Bevor ich jetzt ausführe, was in der KMK noch so alles schiefgelaufen ist, ohne dass man sich konkret aus Landessicht darum bemüht hat, dass es gut läuft, möchte ich einfach darauf hinweisen: Es gibt Alternativen. Die wurden hier noch nicht benannt. Die Alternative, die ich für die sinnvollste halte, ist das, was auch Hamburg schon versucht hat, nämlich das sogenannte Vereinbarungsmodell zwischen Hochschulen und den jeweiligen Landesregierungen. Das könnte man angehen. Das könnte man wissenschaftlich prüfen und belegen lassen. Das ist leider nicht der Wille dieser Koalition. Ich möchte Sie trotzdem bitten, dem Antrag zuzustimmen. Ansonsten verweise ich auf das, was Frau Schillhaneck gesagt hat. – Danke!

[Beifall bei den PIRATEN]

Vielen Dank, Herr Kollege! – Weitere Wortmeldungen liegen nicht vor.

Die Ausschüsse empfehlen mehrheitlich – in diesem Fall gegen Grüne, Linke und Piraten – die Ablehnung. Wer dem Antrag dennoch seine Zustimmung geben möchte, den bitte ich um das Handzeichen. – Das sind Grüne, Linke und Piraten. Wer ist dagegen? – Das sind SPD und CDU. Damit ist der Antrag abgelehnt.

Und schon sind wir bei

lfd. Nr. 15:

Faire Asylverfahren für alle – Flughafenverfahren abschaffen

Beschlussempfehlung des Ausschusses für Inneres, Sicherheit und Ordnung vom 5. November 2012 Drucksache 17/0633

zum Antrag der Fraktion Die Linke, der Fraktion Bündnis 90/Die Grünen und der Piratenfraktion Drucksache 17/0463

Auch hier steht den Fraktionen wieder jeweils eine Redezeit von bis zu fünf Minuten zur Verfügung. Es beginnt die antragstellende Fraktion. Das Wort hat Kollegin Bayram, die auch schon unterwegs ist. – Bitte schön, Sie haben das Wort!

Vielen Dank! – Herr Präsident! Meine Damen und Herren! Das Thema hatten wir bereits mehrfach hier im Plenum. Wir haben es auch in den Ausschüssen sehr intensiv beraten. Zur Erinnerung nenne ich ein paar Stichworte: Auf dem Flughafen Willy Brandt, BER, funktioniert zurzeit gar nichts bis auf den Abschiebeasylknast. Der kostet monatlich 14 000 Euro an Miete für ein leeres Gebäude, für einen Spielplatz, auf dem zum Glück keine Kinder spielen. Das Einzige, was einen vielleicht ein wenig trösten kann, ist, dass dort zumindest nicht der werterhaltende Betrieb durchgeführt werden muss, wie er im Terminal, im Gepäckbereich oder bei der Bahn durchgeführt werden muss, damit die Dinge nicht verrotten, weil der Flughafen nun nicht genutzt wird.

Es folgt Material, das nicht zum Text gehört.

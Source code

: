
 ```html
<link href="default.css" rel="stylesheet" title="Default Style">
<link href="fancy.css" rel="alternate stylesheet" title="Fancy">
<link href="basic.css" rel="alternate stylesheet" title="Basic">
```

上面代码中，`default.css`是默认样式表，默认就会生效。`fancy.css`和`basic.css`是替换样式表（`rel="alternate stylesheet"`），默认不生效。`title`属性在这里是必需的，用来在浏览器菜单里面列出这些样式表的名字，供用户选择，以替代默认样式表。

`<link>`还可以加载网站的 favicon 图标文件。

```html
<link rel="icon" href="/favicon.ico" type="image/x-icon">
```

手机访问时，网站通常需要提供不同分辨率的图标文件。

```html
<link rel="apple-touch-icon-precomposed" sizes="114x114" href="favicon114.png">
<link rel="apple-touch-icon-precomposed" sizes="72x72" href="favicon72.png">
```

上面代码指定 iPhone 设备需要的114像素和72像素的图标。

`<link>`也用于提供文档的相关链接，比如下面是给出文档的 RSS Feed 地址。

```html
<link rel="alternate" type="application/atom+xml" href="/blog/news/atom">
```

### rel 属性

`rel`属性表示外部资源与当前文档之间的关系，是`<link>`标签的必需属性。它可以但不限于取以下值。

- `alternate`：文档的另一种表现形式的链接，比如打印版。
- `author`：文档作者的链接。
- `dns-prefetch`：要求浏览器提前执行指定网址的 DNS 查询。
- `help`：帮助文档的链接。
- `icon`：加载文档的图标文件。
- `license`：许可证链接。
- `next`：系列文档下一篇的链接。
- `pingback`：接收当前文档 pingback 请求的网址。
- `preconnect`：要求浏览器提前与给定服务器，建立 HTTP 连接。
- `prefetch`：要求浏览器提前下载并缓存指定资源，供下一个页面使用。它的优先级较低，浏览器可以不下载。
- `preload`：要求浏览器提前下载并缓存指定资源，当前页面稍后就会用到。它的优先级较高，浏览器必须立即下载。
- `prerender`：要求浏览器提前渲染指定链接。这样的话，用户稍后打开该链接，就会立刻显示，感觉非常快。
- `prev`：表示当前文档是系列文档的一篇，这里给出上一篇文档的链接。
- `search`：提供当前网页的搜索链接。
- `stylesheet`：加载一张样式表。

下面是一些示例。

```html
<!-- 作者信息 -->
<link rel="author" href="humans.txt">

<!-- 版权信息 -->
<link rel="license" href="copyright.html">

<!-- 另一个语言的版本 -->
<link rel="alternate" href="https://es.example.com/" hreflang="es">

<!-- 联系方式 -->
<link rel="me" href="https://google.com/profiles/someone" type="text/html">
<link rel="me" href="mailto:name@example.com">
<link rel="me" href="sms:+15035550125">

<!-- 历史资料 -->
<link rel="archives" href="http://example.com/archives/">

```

Leider hatten wir doch einen Fall, bei dem einige Flüchtlinge aus Syrien für zwei Tage dort eingesperrt wurden. Ich habe es hier schon einmal deutlich gesagt: Wer Knäste baut, will sie auch füllen. Insofern kommt es dann zu solchen unsinnigen Entscheidungen, syrische Asylbewerber in einen solchen Flughafenasylknast zu schicken.

Wir haben seit einigen Tagen wieder hungerstreikende Flüchtlinge am Pariser Platz, die sich genau solch eine Politik nicht bieten, sich nicht einsperren und die nicht diese scharfen Asylgesetze von vor 20 Jahren heute noch weiter gelten lassen wollen. Leider war es im Innenausschuss so, dass insbesondere der Kollege Kleineidam von der SPD gesagt hat, die SPD-Fraktion und auch die Partei hätten zwar Beschlüsse gefasst, gegen dieses Flughafenasylverfahren zu sein, und sie wären auch dafür, dieser Bundesratsinitiative inhaltlich zustimmen, aber da ihr Bündnis mit der CDU wichtiger als inhaltliche Themen sei, seien sie daran gehindert, dem zuzustimmen, was sie dem Grunde nach aber für richtig hielten.

Das überzeugt mich nicht, lieber Herr Kollege Kleineidam, auch wenn ich natürlich Ihre Motive wahrnehme. Gerade die Schwächsten in dieser Gesellschaft, die Flüchtlinge, brauchen unseren Schutz. Ich erinnere daran,

(Ülker Radziwill)

dass in diesem verkürzten Asylverfahren Menschen um ihre Rechte gebracht werden sollen, die wir ihnen nach dem Grundgesetz gewähren. Bevor jetzt wieder alle meinen, sie hätten die Bundesverfassungsgerichtsentscheidung auch gelesen, erkläre ich, dass die Vorgaben, die dort gemacht wurden, auf diesem Flughafenasylknast in Schönefeld nicht eingehalten werden. Sie sind auch nicht so simpel, wie auch der Eine oder Andere meint, sich in Innenpolitik auszukennen und auf einmal versucht, Verfassungsgerichtsentscheidungen interpretieren zu wollen, wie er es in der Vergangenheit getan hat.

Sie haben heute noch einmal die Gelegenheit, den Fehler, den die Koalitionsfraktionen im Innenausschuss begangen haben, eine unsinnige Beschlussempfehlung ins Plenum hineinzugeben, zu korrigieren. Fassen Sie Mut. Machen Sie sich selbst noch einmal eigene Gedanken, und unterstützen Sie unsere Bundesratsinitiative zur Abschaffung der Flughafenasylverfahren! Es sollte wirklich Schluss mit Abschreckungs- und Abschottungspolitik im Flüchtlingsrecht sein. Es sollte Schluss mit Knästen sein, in die Menschen nur hineinkommen, weil sie gegen aufenthaltsrechtliche Bestimmungen verstoßen haben. Flucht ist kein Verbrechen.